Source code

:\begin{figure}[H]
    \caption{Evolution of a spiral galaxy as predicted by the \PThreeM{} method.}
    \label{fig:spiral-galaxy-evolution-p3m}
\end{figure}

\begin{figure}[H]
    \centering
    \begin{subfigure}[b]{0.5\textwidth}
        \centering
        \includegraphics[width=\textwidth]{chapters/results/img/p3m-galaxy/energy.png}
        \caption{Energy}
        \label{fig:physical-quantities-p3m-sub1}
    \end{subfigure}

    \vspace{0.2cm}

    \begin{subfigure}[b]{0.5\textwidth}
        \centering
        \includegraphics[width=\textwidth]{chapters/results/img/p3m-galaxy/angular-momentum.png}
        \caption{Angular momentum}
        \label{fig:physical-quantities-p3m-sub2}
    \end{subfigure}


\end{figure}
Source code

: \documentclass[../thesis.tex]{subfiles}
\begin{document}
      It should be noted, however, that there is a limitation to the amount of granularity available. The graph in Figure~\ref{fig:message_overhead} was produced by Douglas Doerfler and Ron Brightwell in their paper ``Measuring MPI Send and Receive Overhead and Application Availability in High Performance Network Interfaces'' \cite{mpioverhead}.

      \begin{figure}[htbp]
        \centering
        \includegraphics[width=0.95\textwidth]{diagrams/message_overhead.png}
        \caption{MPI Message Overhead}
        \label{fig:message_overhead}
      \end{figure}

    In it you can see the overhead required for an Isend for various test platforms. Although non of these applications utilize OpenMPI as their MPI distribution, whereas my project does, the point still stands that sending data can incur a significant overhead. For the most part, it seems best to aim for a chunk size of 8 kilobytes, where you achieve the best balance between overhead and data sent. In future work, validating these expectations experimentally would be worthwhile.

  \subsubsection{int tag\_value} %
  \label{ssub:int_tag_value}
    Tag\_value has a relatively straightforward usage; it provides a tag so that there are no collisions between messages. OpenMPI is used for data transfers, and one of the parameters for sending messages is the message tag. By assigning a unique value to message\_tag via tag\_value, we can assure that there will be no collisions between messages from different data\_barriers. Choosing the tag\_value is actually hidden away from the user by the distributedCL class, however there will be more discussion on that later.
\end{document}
***
## TASK INSTRUCTIONS
Retype the listing exactly, in full.

## EXPECTED ANSWER
Source code

:\begin{figure}[H]
    \caption{Evolution of a spiral galaxy as predicted by the \PThreeM{} method.}
    \label{fig:spiral-galaxy-evolution-p3m}
\end{figure}

\begin{figure}[H]
    \centering
    \begin{subfigure}[b]{0.5\textwidth}
        \centering
        \includegraphics[width=\textwidth]{chapters/results/img/p3m-galaxy/energy.png}
        \caption{Energy}
        \label{fig:physical-quantities-p3m-sub1}
    \end{subfigure}

    \vspace{0.2cm}

    \begin{subfigure}[b]{0.5\textwidth}
        \centering
        \includegraphics[width=\textwidth]{chapters/results/img/p3m-galaxy/angular-momentum.png}
        \caption{Angular momentum}
        \label{fig:physical-quantities-p3m-sub2}
    \end{subfigure}


\end{figure}
Source code

: \documentclass[../thesis.tex]{subfiles}
\begin{document}
      It should be noted, however, that there is a limitation to the amount of granularity available. The graph in Figure~\ref{fig:message_overhead} was produced by Douglas Doerfler and Ron Brightwell in their paper ``Measuring MPI Send and Receive Overhead and Application Availability in High Performance Network Interfaces'' \cite{mpioverhead}.

      \begin{figure}[htbp]
        \centering
        \includegraphics[width=0.95\textwidth]{diagrams/message_overhead.png}
        \caption{MPI Message Overhead}
        \label{fig:message_overhead}
      \end{figure}

    In it you can see the overhead required for an Isend for various test platforms. Although non of these applications utilize OpenMPI as their MPI distribution, whereas my project does, the point still stands that sending data can incur a significant overhead. For the most part, it seems best to aim for a chunk size of 8 kilobytes, where you achieve the best balance between overhead and data sent. In future work, validating these expectations experimentally would be worthwhile.

  \subsubsection{int tag\_value} %
  \label{ssub:int_tag_value}
    Tag\_value has a relatively straightforward usage; it provides a tag so that there are no collisions between messages. OpenMPI is used for data transfers, and one of the parameters for sending messages is the message tag. By assigning a unique value to message\_tag via tag\_value, we can assure that there will be no collisions between messages from different data\_barriers. Choosing the tag\_value is actually hidden away from the user by the distributedCL class, however there will be more discussion on that later.
\end{document}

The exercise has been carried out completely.